As an example, I find myself not anticipating rapid passages with any sense of preparation (no unnecessary brain chatter). I’m just letting myself play. Same with playing in the extreme registers of the instrument. In essence, I stop “getting ready to play.” I simply play, and discover as I go along, how much effort, how much tension, how much energy I need.

And I aspire to carry this attitude into my playing each day, maintaining the my beginner’s mind.

Usually what I do at the start of my practice session is to produce a sound on the saxophone with as little effort as possible. This usually means that in the first few minutes I get no sound, other than the air going through the mouthpiece (not vibrating the reed.) As I begin to increase my energy, coupled with my intention, I gradually begin to get the reed to vibrate, and I learn how much effort is necessary in that moment, in that room, with that particular reed, to create a sound.

From there I continue to gradually increase my efforts until I’m getting a sound that pleases me. Just the right amount of effort to express my sound. All because I let myself discover, not knowing until I get there. I approach my technical work the same way. How little effort does it take?

One of the aims of the Alexander Technique is to help you learn how to gauge the appropriate amount of tension for an activity (musical or otherwise),  by observing the relationship of the head, neck and back.

When there is too much effort, the neck usually tenses and shortens, which causes the back to narrow and stiffen, which then interferes with everything else (hands, breathing, mouth…you name it). Alexander called this head/neck/back relationship the primary control, as it is primary in conditioning the coordination of the entire organism. (Both my teaching and playing experience confirm this principle to be true without exception.)

In the Alexander Technique, you learn how to carry out your activities without this tension. As you do, you discover again. You discover over and over that you can do things with even less effort than you thought. It is a life long journey of discovery.

You never really know how little effort it ultimately takes to play your instrument (or do anything else, for that matter). You learn only that you can always do less, and that as you do less, you get so much more.

So whenever you have these instances of seemingly effortless playing, playing that is beyond what your normal limitations are, observe your thinking and your body. Notice how free your body is, how much less tension than normal you are bringing into the music making process. In particular, notice your neck, shoulders and back, see how freely they work together. Notice how easy, mobile and confident your balance is.

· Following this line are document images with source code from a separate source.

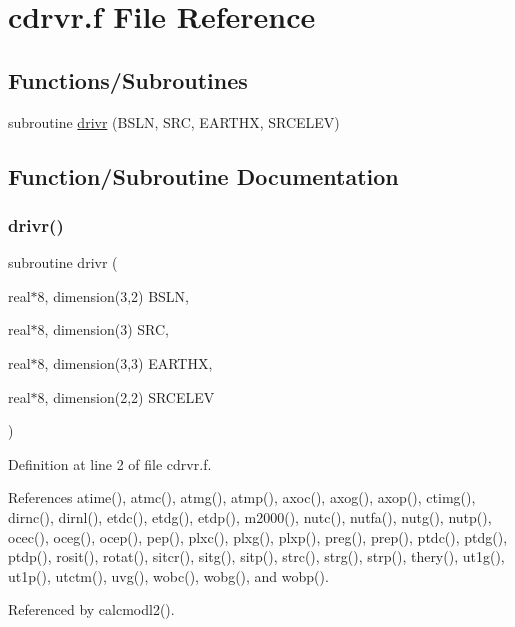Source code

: \hypertarget{cdrvr_8f}{}\section{cdrvr.\+f File Reference}
\label{cdrvr_8f}
\subsection*{Functions/\+Subroutines}
\begin{DoxyCompactItemize}
\item 
subroutine \hyperlink{cdrvr_8f_a9c95ca2650cc35db9894366f93d0308b}{drivr} (B\+S\+LN, S\+RC, E\+A\+R\+T\+HX, S\+R\+C\+E\+L\+EV)
\end{DoxyCompactItemize}


\subsection{Function/\+Subroutine Documentation}
\mbox{\label{cdrvr_8f_a9c95ca2650cc35db9894366f93d0308b}} 
\subsubsection{\texorpdfstring{drivr()}{drivr()}}
{\footnotesize\ttfamily subroutine drivr (\begin{DoxyParamCaption}\item[{real$\ast$8, dimension(3,2)}]{B\+S\+LN,  }\item[{real$\ast$8, dimension(3)}]{S\+RC,  }\item[{real$\ast$8, dimension(3,3)}]{E\+A\+R\+T\+HX,  }\item[{real$\ast$8, dimension(2,2)}]{S\+R\+C\+E\+L\+EV }\end{DoxyParamCaption})}



Definition at line 2 of file cdrvr.\+f.



References atime(), atmc(), atmg(), atmp(), axoc(), axog(), axop(), ctimg(), dirnc(), dirnl(), etdc(), etdg(), etdp(), m2000(), nutc(), nutfa(), nutg(), nutp(), ocec(), oceg(), ocep(), pep(), plxc(), plxg(), plxp(), preg(), prep(), ptdc(), ptdg(), ptdp(), rosit(), rotat(), sitcr(), sitg(), sitp(), strc(), strg(), strp(), thery(), ut1g(), ut1p(), utctm(), uvg(), wobc(), wobg(), and wobp().



Referenced by calcmodl2().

Then go back to noticing your thinking. How are your thoughts different than when you normally play. Make a real study of the differences. Keeping a practice log is especially helpful for this. The muscular effort you create in your body is a direct result of your thinking. Improve your thinking, liberate your playing.

Managing Performance Anxiety

Performance anxiety, whether mild or debilitating, is nearly a universal human condition. It is not only musicians who struggle with it. Anybody who has had to “deliver the goods”, on the spot, in real time, has probably experienced some anxiety. Performing artists, athletes, as well as business people, educators, (and just about anyone else) have all probably felt anxious before an important performance, presentation, or public appearance.

Many musicians are reluctant to admit to having performance anxiety. They see it as some form of weakness, or character flaw. I’m here to tell you that there is no shame in being anxious about a performance.

There might be a variety of reasons why you become anxious before a performance, but that all have one thing in common: your love for music. You want to put out the best musical expression you can. In short, you get anxious because you care. If you didn’t care you wouldn’t become anxious.

You probably wouldn’t perform that well, either. Because if you don’t care, you won’t play well. You must care. So if you do care, but have problems with performance anxiety, read on.

In the language of the Alexander Technique, performance anxiety occurs because of “end-gaining”. When end-gaining, you take yourself out of the present moment, and bounce back and forth between regretting what you’ve already played, and dreading the unknown outcome of what you will be playing. You stop paying attention to process, and place too much of your attention on expectations and results.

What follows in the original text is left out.